> **Task objective**: Where the records below reach the line containing "## -remarks", start transcribing, and end with the line containing "When you handle", exactly and with nothing else added.
+++ Data provided
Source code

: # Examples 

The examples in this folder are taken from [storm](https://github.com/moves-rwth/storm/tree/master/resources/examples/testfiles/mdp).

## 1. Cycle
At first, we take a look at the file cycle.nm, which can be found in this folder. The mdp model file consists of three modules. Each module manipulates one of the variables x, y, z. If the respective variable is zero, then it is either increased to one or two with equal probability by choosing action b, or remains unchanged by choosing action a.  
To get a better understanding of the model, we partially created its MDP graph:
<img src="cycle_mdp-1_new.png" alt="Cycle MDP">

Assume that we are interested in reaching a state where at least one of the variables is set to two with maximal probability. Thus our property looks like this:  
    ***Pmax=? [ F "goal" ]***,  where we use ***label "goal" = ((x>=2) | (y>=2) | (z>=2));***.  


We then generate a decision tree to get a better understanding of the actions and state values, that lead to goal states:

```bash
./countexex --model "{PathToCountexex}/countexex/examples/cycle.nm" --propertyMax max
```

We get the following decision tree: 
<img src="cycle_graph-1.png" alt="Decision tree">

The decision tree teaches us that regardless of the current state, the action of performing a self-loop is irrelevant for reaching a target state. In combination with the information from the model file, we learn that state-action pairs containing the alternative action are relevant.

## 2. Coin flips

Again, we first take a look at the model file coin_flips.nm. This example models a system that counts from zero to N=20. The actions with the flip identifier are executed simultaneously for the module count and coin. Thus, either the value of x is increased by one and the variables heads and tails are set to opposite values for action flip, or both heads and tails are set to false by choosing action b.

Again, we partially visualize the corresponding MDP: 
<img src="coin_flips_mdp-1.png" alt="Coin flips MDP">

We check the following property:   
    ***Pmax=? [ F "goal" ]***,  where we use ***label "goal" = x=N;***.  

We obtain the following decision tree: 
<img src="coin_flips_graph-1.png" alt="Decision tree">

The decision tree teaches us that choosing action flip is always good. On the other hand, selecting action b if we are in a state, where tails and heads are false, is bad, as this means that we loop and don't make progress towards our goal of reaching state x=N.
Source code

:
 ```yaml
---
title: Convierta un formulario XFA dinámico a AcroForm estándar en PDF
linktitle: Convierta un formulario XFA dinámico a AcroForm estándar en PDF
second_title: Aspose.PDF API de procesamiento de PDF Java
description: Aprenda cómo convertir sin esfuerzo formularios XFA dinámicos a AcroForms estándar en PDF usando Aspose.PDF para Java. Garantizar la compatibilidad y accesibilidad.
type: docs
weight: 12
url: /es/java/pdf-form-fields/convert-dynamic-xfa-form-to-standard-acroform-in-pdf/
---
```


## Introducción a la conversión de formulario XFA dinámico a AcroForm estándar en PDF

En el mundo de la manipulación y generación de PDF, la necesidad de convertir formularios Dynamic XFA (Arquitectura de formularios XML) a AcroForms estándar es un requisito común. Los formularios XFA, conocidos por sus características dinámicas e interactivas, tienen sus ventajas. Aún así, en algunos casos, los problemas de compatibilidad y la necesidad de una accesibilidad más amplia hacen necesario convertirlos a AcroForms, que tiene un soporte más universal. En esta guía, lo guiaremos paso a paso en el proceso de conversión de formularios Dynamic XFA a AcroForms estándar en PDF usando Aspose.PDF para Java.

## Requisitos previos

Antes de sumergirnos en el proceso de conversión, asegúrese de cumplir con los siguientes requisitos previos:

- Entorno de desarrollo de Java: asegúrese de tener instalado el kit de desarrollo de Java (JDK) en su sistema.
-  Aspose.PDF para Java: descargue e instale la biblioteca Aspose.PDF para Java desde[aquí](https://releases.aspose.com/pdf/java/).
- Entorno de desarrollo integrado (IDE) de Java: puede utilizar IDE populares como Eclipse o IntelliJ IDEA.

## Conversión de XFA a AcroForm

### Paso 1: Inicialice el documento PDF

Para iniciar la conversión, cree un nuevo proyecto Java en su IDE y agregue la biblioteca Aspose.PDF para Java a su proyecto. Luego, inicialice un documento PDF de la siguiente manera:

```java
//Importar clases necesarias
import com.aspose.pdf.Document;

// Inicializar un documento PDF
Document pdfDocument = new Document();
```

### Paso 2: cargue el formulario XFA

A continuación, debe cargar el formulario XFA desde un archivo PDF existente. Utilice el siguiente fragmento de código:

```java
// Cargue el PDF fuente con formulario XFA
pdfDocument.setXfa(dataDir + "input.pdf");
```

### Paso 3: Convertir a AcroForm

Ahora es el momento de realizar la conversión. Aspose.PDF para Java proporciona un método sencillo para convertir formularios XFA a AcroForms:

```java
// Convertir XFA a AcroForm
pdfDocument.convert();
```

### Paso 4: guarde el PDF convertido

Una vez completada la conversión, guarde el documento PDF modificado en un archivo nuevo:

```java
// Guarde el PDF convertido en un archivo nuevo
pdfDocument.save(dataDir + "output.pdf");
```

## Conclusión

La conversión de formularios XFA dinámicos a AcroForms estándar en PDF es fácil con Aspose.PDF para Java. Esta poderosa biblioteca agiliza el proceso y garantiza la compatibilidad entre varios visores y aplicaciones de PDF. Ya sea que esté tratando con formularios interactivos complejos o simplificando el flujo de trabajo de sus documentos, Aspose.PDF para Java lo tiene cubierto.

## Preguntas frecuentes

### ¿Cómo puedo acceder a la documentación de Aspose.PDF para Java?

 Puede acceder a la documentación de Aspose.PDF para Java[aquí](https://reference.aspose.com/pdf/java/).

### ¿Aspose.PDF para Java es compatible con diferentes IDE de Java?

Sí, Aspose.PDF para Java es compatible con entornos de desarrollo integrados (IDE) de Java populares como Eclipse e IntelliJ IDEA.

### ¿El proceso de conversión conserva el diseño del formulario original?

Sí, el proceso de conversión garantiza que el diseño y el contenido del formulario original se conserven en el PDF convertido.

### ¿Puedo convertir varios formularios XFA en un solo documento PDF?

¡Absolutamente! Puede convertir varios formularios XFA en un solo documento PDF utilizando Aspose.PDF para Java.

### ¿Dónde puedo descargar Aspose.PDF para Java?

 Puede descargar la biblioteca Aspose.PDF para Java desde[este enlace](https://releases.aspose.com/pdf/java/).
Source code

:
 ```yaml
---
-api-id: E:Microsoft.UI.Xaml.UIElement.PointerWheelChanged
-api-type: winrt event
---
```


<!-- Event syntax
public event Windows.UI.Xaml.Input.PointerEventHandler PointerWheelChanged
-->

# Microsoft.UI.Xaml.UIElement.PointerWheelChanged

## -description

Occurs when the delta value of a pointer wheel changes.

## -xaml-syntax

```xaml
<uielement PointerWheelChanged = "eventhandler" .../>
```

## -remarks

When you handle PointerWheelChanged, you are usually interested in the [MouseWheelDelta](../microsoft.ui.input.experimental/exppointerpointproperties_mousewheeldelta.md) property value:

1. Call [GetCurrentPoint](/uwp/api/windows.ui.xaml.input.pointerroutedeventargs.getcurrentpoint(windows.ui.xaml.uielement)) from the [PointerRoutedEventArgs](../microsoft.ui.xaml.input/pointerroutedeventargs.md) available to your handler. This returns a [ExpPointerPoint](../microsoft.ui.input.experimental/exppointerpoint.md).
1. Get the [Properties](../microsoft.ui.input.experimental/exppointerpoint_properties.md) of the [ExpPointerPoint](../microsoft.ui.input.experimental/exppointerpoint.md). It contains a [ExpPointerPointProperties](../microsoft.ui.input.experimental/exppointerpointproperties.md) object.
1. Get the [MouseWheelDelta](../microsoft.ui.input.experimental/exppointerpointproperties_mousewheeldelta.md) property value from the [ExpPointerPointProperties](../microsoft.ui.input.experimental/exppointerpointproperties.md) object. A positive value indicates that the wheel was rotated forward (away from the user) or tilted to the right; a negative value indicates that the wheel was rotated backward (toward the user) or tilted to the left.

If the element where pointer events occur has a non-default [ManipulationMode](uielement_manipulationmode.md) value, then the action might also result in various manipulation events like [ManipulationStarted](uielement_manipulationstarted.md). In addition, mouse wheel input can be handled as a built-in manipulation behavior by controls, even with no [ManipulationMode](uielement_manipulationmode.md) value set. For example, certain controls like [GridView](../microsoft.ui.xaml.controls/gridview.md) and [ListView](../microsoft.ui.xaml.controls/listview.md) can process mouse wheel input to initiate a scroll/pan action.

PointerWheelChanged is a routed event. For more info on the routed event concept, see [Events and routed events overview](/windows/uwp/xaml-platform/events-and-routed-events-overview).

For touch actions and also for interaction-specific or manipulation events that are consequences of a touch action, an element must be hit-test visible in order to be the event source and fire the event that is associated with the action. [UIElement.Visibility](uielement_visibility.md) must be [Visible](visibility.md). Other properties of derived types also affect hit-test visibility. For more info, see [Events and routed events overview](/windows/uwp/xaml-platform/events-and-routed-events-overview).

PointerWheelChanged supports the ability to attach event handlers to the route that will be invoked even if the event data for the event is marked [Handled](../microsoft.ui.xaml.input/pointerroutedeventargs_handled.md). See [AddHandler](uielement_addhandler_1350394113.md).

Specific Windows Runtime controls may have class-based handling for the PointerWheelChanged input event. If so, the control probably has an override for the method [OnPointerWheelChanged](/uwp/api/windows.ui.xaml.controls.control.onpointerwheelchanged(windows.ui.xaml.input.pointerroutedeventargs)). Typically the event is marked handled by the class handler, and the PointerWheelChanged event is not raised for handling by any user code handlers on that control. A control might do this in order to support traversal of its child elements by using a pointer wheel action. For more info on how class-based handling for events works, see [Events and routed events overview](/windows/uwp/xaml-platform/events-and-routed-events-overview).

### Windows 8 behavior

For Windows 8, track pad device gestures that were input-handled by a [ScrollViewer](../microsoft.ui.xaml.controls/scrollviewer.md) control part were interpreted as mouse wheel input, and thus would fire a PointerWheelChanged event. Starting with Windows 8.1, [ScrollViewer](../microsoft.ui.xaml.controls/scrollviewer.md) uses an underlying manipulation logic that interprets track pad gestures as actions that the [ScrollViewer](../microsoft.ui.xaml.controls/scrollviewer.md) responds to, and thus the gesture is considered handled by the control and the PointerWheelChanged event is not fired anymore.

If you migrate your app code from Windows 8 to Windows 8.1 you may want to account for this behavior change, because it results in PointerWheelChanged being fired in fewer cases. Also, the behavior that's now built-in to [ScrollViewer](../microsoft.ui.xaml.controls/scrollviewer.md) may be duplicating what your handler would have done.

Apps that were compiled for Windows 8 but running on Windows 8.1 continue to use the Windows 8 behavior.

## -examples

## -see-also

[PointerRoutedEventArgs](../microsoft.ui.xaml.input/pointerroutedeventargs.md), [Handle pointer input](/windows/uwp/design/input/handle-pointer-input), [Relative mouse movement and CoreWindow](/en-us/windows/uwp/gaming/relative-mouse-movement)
++++++
> **Task solution**:
## -remarks

When you handle PointerWheelChanged, you are usually interested in the [MouseWheelDelta](../microsoft.ui.input.experimental/exppointerpointproperties_mousewheeldelta.md) property value:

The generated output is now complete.